[Source texts of formatted documents]
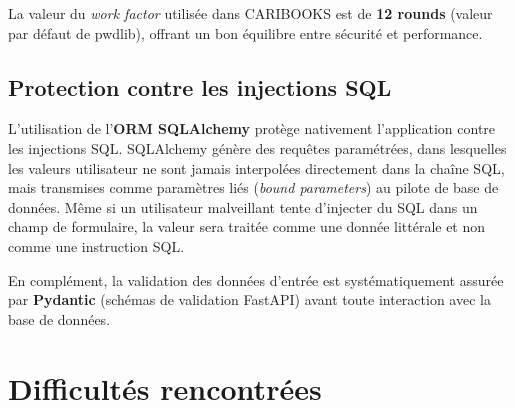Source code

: \documentclass[12pt, a4paper]{report}
\renewcommand{\_}{\origunderscore\allowbreak}
\begin{document}
\noindent La valeur du \textit{work factor} utilisée dans CARIBOOKS est de \textbf{12 rounds} (valeur par défaut de pwdlib), offrant un bon équilibre entre sécurité et performance.

\subsection{Protection contre les injections SQL}

L'utilisation de l'\textbf{ORM SQLAlchemy} protège nativement l'application contre les injections SQL. SQLAlchemy génère des requêtes paramétrées, dans lesquelles les valeurs utilisateur ne sont jamais interpolées directement dans la chaîne SQL, mais transmises comme paramètres liés (\textit{bound parameters}) au pilote de base de données. Même si un utilisateur malveillant tente d'injecter du SQL dans un champ de formulaire, la valeur sera traitée comme une donnée littérale et non comme une instruction SQL.

\noindent En complément, la validation des données d'entrée est systématiquement assurée par \textbf{Pydantic} (schémas de validation FastAPI) avant toute interaction avec la base de données.

\section{Difficultés rencontrées}
\end{document}
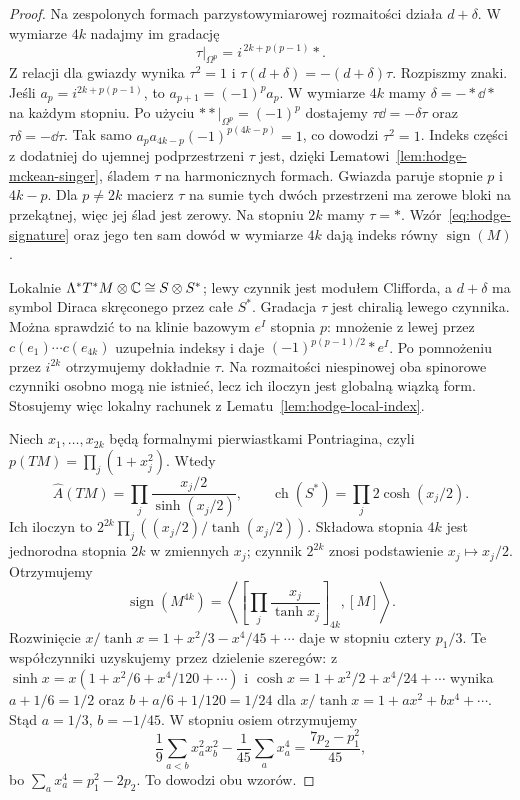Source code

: \begin{proof}
Na zespolonych formach parzystowymiarowej
rozmaitości działa \(d+\delta\). W wymiarze
\(4k\) nadajmy im gradację
\[
 \tau|_{\Omega^p}=i^{\,2k+p(p-1)}*.
\]
Z relacji dla gwiazdy wynika
\(\tau^2=1\) i
\(\tau(d+\delta)=-(d+\delta)\tau\).
Rozpiszmy znaki. Jeśli $a_p=i^{2k+p(p-1)}$, to
$a_{p+1}=(-1)^p a_p$.
W wymiarze $4k$ mamy $\delta=-*\dd*$ na każdym stopniu.
Po użyciu $**|_{\Omega^p}=(-1)^p$ dostajemy
$\tau\dd=-\delta\tau$ oraz $\tau\delta=-\dd\tau$.
Tak samo $a_pa_{4k-p}(-1)^{p(4k-p)}=1$,
co dowodzi $\tau^2=1$.
Indeks części z dodatniej do ujemnej
podprzestrzeni \(\tau\) jest, dzięki
Lematowi~\ref{lem:hodge-mckean-singer},
śladem \(\tau\) na harmonicznych formach.
Gwiazda paruje stopnie \(p\) i \(4k-p\).
Dla $p\ne2k$ macierz $\tau$ na sumie tych dwóch przestrzeni
ma zerowe bloki na przekątnej, więc jej ślad jest zerowy.
Na stopniu \(2k\) mamy \(\tau=*\).
Wzór~\eqref{eq:hodge-signature} oraz jego
ten sam dowód w wymiarze \(4k\) dają
indeks równy \(\operatorname{sign}(M)\).

Lokalnie \(\Lambda^*T^*M\otimes\mathbb{C}
\cong S\otimes S^*\); lewy czynnik jest
modułem Clifforda, a \(d+\delta\) ma symbol
Diraca skręconego przez całe \(S^*\).
Gradacja \(\tau\) jest chiralią lewego
czynnika. Można sprawdzić to na klinie bazowym $e^I$ stopnia $p$:
mnożenie z lewej przez $c(e_1)\cdots c(e_{4k})$
uzupełnia indeksy i daje
$(-1)^{p(p-1)/2}*e^I$.
Po pomnożeniu przez $i^{2k}$ otrzymujemy dokładnie $\tau$.
Na rozmaitości niespinowej
oba spinorowe czynniki osobno mogą nie
istnieć, lecz ich iloczyn jest globalną
wiązką form. Stosujemy więc lokalny
rachunek z Lematu~\ref{lem:hodge-local-index}.

Niech \(x_1,\ldots,x_{2k}\) będą formalnymi
pierwiastkami Pontriagina, czyli
\(p(TM)=\prod_j(1+x_j^2)\). Wtedy
\[
 \widehat A(TM)=\prod_j
       \frac{x_j/2}{\sinh(x_j/2)},\qquad
 \operatorname{ch}(S^*)=
       \prod_j2\cosh(x_j/2).
\]
Ich iloczyn to
\(2^{2k}\prod_j((x_j/2)/\tanh(x_j/2))\).
Składowa stopnia \(4k\) jest jednorodna
stopnia \(2k\) w zmiennych \(x_j\);
czynnik \(2^{2k}\) znosi podstawienie
\(x_j\mapsto x_j/2\). Otrzymujemy
\[
 \operatorname{sign}(M^{4k})
  =\left\langle\left[
     \prod_j\frac{x_j}{\tanh x_j}
    \right]_{4k},[M]\right\rangle.
\]
Rozwinięcie
\(x/\tanh x=1+x^2/3-x^4/45+\cdots\)
daje w stopniu cztery \(p_1/3\).
Te współczynniki uzyskujemy przez dzielenie szeregów:
z $\sinh x=x(1+x^2/6+x^4/120+\cdots)$ i
$\cosh x=1+x^2/2+x^4/24+\cdots$ wynika
$a+1/6=1/2$ oraz $b+a/6+1/120=1/24$
dla $x/\tanh x=1+ax^2+bx^4+\cdots$.
Stąd $a=1/3$, $b=-1/45$.
W stopniu osiem otrzymujemy
\[
 \frac19\sum_{a<b}x_a^2x_b^2
 -\frac1{45}\sum_ax_a^4
 =\frac{7p_2-p_1^2}{45},
\]
bo \(\sum_ax_a^4=p_1^2-2p_2\).
To dowodzi obu wzorów.
\end{proof}

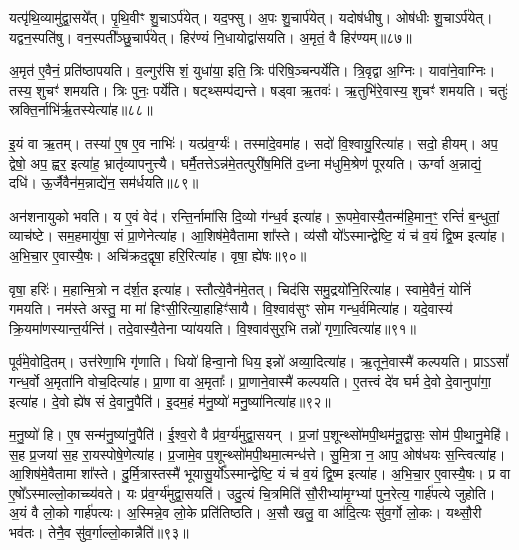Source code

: यत्पृ॑थि॒व्यामु॑द्वा॒सये᳚त्। 
पृ॒थि॒वीꣳ शु॒चाऽर्प॑येत्। 
यद॒फ्सु। 
अ॒पः  शु॒चार्प॑येत्। 
यदोष॑धीषु। 
ओष॑धीः  शु॒चाऽर्प॑येत्। 
यद्वन॒स्पति॑षु। 
वन॒स्पती᳚ञ्छु॒चार्प॑येत्। 
हिर॑ण्यं नि॒धायोद्वा॑सयति। 
अ॒मृतं॒ वै हिर॑ण्यम्॥८७॥

अ॒मृत॑ ए॒वैनं॒ प्रति॑ष्ठापयति। 
व॒ल्गुर॑सि शं॒ युधा॑या॒ इति॒ त्रिः प॑रिषि॒ञ्चन्पर्ये॑ति। 
त्रि॒वृद्वा अ॒ग्निः। 
यावा॑ने॒वाग्निः। 
तस्य॒ शुचꣳ॑ शमयति। 
त्रिः पुनः॒ पर्ये॑ति। 
षट्थ्सम्प॑द्यन्ते। 
षड्वा ऋ॒तवः॑। 
ऋ॒तुभि॑रे॒वास्य॒ शुचꣳ॑ शमयति। 
चतुः॑ स्रक्ति॒र्नाभि॑र्\mbox{}ऋ॒तस्येत्या॑ह॥८८॥

इ॒यं वा ऋ॒तम्। 
तस्या॑ ए॒ष ए॒व नाभिः॑। 
यत्प्र॑व॒र्ग्यः॑। 
तस्मा॑दे॒वमा॑ह। 
सदो॑ वि॒श्वायु॒रित्या॑ह। 
सदो॒ हीयम्। 
अप॒ द्वेषो॒ अप॒ ह्वर॒ इत्या॑ह॒ भ्रातृ॑व्यापनुत्त्यै। 
घर्मै॒तत्तेऽन्न॑मे॒तत्पुरी॑ष॒मिति॑ द॒ध्ना म॑धुमि॒श्रेण॑ पूरयति। 
ऊर्ग्वा अ॒न्नाद्यं॒ दधि॑। 
ऊ॒र्जैवैन॑म॒न्नाद्ये॑न॒ सम॑र्धयति॥८९॥

अन॑शनायुको भवति। 
य ए॒वं वेद॑। 
रन्ति॒र्नामा॑सि दि॒व्यो ग॑न्ध॒र्व इत्या॑ह। 
रू॒पमे॒वास्यै॒तन्म॑हि॒मान॒ꣳ॒ रन्तिं॑ ब॒न्धुतां॒ व्याच॑ष्टे। 
सम॒हमायु॑षा॒ सं प्रा॒णेनेत्या॑ह। 
आ॒शिष॑मे॒वैतामा शा᳚स्ते। 
व्य॑सौ यो᳚ऽस्मान्द्वेष्टि॒ यं च॑ व॒यं द्वि॒ष्म इत्या॑ह। 
अ॒भि॒चा॒र ए॒वास्यै॒षः। 
अचि॑क्रद॒द्वृषा॒ हरि॒रित्या॑ह। 
वृषा॒ ह्ये॑षः॥९०॥

वृषा॒ हरिः॑। 
म॒हान्मि॒त्रो न द॑र्\mbox{}श॒त इत्या॑ह। 
स्तौत्ये॒वैन॑मे॒तत्। 
चिद॑सि समु॒द्रयो॑नि॒रित्या॑ह। 
स्वामे॒वैनं॒ योनिं॑ गमयति। 
नम॑स्ते अस्तु॒ मा मा॑ हिꣳसी॒रित्या॒हाहिꣳ॑सायै। 
वि॒श्वाव॑सुꣳ सोम गन्ध॒र्वमित्या॑ह। 
यदे॒वास्य॑ क्रि॒यमा॑ण\-स्यान्त॒र्यन्ति॑। 
तदे॒वास्यै॒तेना प्या॑ययति। 
वि॒श्वाव॑सुर॒भि तन्नो॑ गृणा॒त्वि\-त्या॑ह॥९१॥

पूर्व॑मे॒वोदि॒तम्। 
उत्त॑रेणा॒भि गृ॑णाति। 
धियो॑ हिन्वा॒नो धिय॒ इन्नो॑ अव्या॒दित्या॑ह। 
ऋ॒तूने॒वास्मै॑ कल्पयति। 
प्राऽऽसां᳚ गन्ध॒र्वो अ॒मृता॑नि वोच॒दित्या॑ह। 
प्रा॒णा वा अ॒मृताः᳚। 
प्रा॒णाने॒वास्मै॑ कल्पयति। 
ए॒तत्त्वं दे॑व घर्म दे॒वो दे॒वानुपा॑गा॒ इत्या॑ह। 
दे॒वो ह्ये॑ष सं दे॒वानु॒पैति॑। 
इ॒दम॒हं म॑नु॒ष्यो॑ मनु॒ष्या॑नित्या॑ह॥९२॥

म॒नु॒ष्यो॑ हि। 
ए॒ष सन्म॑नु॒ष्या॑नु॒पैति॑। 
ई॒श्व॒रो वै प्र॑व॒र्ग्य॑मुद्वा॒सयन्। 
प्र॒जां प॒शून्थ्सो॑मपी॒थम॑नू॒द्वासः॒ सोम॑ पी॒थानु॒मेहि॑। 
स॒ह प्र॒जया॑ स॒ह रा॒यस्पोषे॒णेत्या॑ह। 
प्र॒जामे॒व प॒शून्थ्सो॑मपी॒थमा॒त्मन्ध॑त्ते। 
सु॒मि॒त्रा न॒ आप॒ ओष॑धयः स॒न्त्वित्या॑ह। 
आ॒शिष॑मे॒वैतामा शा᳚स्ते। 
दु॒र्मि॒त्रास्तस्मै॑ भूयासु॒र्यो᳚ऽस्मान्द्वेष्टि॒ यं च॑ व॒यं द्वि॒ष्म इत्या॑ह। 
अ॒भि॒चा॒र ए॒वास्यै॒षः। 
प्र वा ए॒षो᳚ऽस्माल्लो॒काच्च्य॑वते। 
यः प्र॑व॒र्ग्य॑मुद्वा॒सयति॑। 
उदु॒त्यं चि॒त्रमिति॑ सौ॒रीभ्या॑मृ॒ग्भ्यां पुन॒रेत्य॒ गार्\mbox{}ह॑पत्ये जुहोति। 
अ॒यं वै लो॒को गार्\mbox{}ह॑पत्यः। 
अ॒स्मिन्ने॒व लो॒के प्रति॑तिष्ठति। 
अ॒सौ खलु॒ वा आ॑दि॒त्यः सु॑व॒र्गो लो॒कः। 
यथ्सौ॒री भव॑तः। 
तेनै॒व सु॑व॒र्गाल्लो॒कान्नैति॑॥९३॥
\anuvakamend[ब्रह्म॑णस्त्वा पर॒स्पाया॒ इत्या॑ह दधात्य॒न्वित्य॑ रक्ष॒स्वी रक्ष॑सा॒मप॑हत्यै॒ वै हिर॑ण्यमाहार्धयति॒ ह्ये॑ष गृ॑णा॒त्वित्या॑ह मनु॒ष्या॑नित्या॑हास्यै॒षो᳚ऽष्टौ च॑]

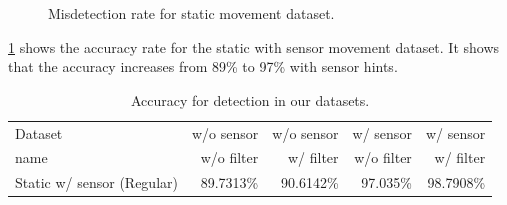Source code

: \begin{figure}[!ht]
\centering
{}

\caption{Misdetection rate for static movement dataset.}
\label{f:fp_stat}
\end{figure}

\ref{t:acc_stat} shows the accuracy rate for the static with sensor movement dataset.
It shows that the accuracy increases from 89\% to 97\% with sensor hints.

\begin{table}[h!]
  \centering
  \caption{Accuracy for detection in our datasets.}
  \label{t:acc_stat}
  \begin{tabular}{  l  r  r r r }
    \rowcolor{gray!50}
    Dataset & w/o sensor & w/o sensor & w/ sensor & w/ sensor \\
    \rowcolor{gray!50}
    name & w/o filter & w/ filter & w/o filter & w/ filter \\
    \hline
    Static w/ sensor (Regular) & 89.7313\% & 90.6142\% & 97.035\% & 98.7908\% \\
    \hline
  \end{tabular}
\end{table}


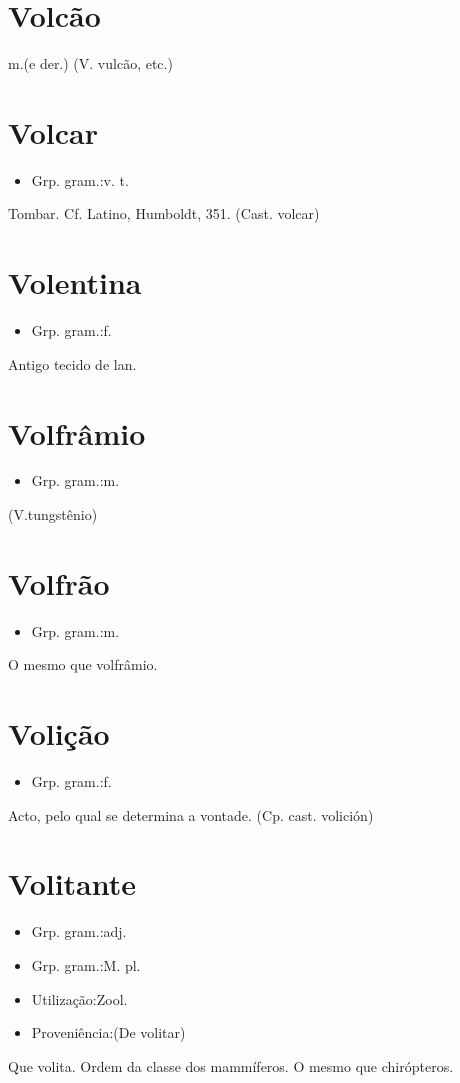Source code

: \documentclass{article}
\begin{document}
\section{Volcão}
\textunderscore m.\textunderscore  (e der.)
(V. \textunderscore vulcão\textunderscore , etc.)
\section{Volcar}
\begin{itemize}
\item {Grp. gram.:v. t.}
\end{itemize}
Tombar. Cf. Latino, \textunderscore Humboldt\textunderscore , 351.
(Cast. \textunderscore volcar\textunderscore )
\section{Volentina}
\begin{itemize}
\item {Grp. gram.:f.}
\end{itemize}
Antigo tecido de lan.
\section{Volfrâmio}
\begin{itemize}
\item {Grp. gram.:m.}
\end{itemize}
(V.tungstênio)
\section{Volfrão}
\begin{itemize}
\item {Grp. gram.:m.}
\end{itemize}
O mesmo que \textunderscore volfrâmio\textunderscore .
\section{Volição}
\begin{itemize}
\item {Grp. gram.:f.}
\end{itemize}
Acto, pelo qual se determina a vontade.
(Cp. cast. \textunderscore volición\textunderscore )
\section{Volitante}
\begin{itemize}
\item {Grp. gram.:adj.}
\end{itemize}
\begin{itemize}
\item {Grp. gram.:M. pl.}
\end{itemize}
\begin{itemize}
\item {Utilização:Zool.}
\end{itemize}
\begin{itemize}
\item {Proveniência:(De \textunderscore volitar\textunderscore )}
\end{itemize}
Que volita.
Ordem da classe dos mammíferos.
O mesmo que \textunderscore chirópteros\textunderscore .
\end{document}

* Prompt *
Only lines holding the word "stopniu" are wanted, so copy each of them from the records above.

* Result of the task *
W wymiarze $4k$ mamy $\delta=-*\dd*$ na każdym stopniu.
Na stopniu \(2k\) mamy \(\tau=*\).
daje w stopniu cztery \(p_1/3\).
W stopniu osiem otrzymujemy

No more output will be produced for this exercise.